Visual Analytics: Relation between Quantity and Value of Transactions

Let us look at Transaction Count (quantity) and Total Value of those transactions, aggregated on a monthly basis. I used a Spark cluster to aggregate the full transaction set (4GB csv data file). The base data set has about 280 rows with the following structure:

{month, year, sum, count}

The month and year values are converted into dates and added to the row, then the data set is sorted by date:

{date, month, year, sum, count}

This leads us to three plots. Sum and Count against time and Sum against Count. These are shown below:

Figure 2: Total Transaction value by date, grouped by year (each dot represents a month in that year)

Figure 2 shows Total Transaction value by date (Y-axis). The plot is grouped by year where each dot represents a month in that year. The current year (2018) has complete months data till August therefore less number of dots.

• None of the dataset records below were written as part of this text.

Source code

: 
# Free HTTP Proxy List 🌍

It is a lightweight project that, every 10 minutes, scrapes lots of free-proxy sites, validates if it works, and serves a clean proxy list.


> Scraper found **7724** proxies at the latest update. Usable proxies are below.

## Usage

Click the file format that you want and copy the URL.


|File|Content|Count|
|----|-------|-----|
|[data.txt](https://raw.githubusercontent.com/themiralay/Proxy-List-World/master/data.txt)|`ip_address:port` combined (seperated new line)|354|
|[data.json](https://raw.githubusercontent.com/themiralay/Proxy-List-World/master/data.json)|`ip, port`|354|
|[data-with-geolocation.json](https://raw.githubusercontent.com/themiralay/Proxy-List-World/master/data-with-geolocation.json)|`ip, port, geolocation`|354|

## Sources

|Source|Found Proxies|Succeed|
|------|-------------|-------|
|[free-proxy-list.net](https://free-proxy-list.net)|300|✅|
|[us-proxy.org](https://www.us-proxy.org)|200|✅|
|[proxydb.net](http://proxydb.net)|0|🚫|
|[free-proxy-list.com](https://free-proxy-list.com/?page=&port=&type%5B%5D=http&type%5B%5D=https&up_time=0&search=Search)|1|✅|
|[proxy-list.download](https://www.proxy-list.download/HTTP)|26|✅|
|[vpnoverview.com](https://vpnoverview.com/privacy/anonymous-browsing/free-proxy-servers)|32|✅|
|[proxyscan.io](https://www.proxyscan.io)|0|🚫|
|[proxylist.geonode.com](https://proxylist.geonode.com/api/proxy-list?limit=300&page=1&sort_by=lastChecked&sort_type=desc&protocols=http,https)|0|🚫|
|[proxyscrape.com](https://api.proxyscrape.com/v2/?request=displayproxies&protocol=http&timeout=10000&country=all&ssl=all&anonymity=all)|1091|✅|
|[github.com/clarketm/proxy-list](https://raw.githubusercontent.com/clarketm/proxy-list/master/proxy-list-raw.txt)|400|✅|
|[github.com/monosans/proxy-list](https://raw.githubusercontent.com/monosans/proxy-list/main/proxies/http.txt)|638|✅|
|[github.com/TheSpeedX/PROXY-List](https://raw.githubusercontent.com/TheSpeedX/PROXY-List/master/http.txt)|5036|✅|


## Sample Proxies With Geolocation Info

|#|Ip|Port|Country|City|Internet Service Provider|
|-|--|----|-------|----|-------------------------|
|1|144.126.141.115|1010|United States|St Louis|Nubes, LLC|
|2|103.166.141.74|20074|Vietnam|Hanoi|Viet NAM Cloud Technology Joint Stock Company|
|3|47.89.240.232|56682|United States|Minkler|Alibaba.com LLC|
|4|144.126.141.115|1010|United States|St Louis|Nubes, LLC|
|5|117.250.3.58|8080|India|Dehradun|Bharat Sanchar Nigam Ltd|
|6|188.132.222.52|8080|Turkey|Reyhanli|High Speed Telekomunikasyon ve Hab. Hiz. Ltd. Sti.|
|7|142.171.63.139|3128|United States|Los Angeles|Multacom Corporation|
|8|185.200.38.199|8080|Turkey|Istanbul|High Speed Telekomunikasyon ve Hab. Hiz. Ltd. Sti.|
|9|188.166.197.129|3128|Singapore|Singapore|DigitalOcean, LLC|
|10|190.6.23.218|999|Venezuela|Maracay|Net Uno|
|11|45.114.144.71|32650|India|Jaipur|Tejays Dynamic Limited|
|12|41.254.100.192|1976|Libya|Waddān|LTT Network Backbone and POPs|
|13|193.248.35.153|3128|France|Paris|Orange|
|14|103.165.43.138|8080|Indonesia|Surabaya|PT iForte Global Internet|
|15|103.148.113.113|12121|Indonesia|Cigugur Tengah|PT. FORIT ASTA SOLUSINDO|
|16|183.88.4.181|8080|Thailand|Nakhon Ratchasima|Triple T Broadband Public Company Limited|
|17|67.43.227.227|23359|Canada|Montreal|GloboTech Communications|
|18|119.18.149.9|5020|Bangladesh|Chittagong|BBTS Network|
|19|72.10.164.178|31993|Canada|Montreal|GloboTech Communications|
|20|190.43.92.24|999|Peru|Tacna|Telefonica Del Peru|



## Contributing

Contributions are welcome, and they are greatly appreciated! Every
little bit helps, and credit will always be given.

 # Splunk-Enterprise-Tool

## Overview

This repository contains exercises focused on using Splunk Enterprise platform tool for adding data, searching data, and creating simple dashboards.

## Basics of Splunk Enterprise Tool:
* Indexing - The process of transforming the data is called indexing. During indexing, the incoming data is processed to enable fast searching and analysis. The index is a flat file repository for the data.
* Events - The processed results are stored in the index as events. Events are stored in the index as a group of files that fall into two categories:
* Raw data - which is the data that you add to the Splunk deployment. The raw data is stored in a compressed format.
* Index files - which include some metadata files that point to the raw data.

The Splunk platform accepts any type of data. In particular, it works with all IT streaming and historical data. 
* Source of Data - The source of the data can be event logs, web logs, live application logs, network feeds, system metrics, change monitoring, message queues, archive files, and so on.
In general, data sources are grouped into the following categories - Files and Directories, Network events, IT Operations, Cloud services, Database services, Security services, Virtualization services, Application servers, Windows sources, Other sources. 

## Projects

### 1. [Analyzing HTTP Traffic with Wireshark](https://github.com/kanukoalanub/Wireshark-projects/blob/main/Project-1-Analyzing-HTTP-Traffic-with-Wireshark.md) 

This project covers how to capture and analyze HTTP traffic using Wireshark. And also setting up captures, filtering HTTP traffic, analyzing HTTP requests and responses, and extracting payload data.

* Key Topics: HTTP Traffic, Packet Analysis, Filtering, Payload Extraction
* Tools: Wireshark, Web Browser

Figure 3: Total Quantity of Transactions  by date, grouped by year (each dot represents a month in that year)

Figure 3 shows Total Quantity of Transactions (Y-axis), once again grouped by year. Similar to Figure 2 the data is complete till August 2018.

Figure 4: Total Transaction value (Y-axis) against Total Number of Transactions (X-axis)

Figure 4 show how the value of the transactions relates to number of transactions. Each dot represents a month in a year. As expected there is a slightly positive correlation between total value of transactions and the number of transactions. A point to note: the total value of transactions depends on the sale price (that depends on the property sold) as well as the number of transactions in a given month. For the same number of transactions the value could be high or low (year on year) depending on whether prices are inflationary or a higher number of good quality houses are part of that months transactions.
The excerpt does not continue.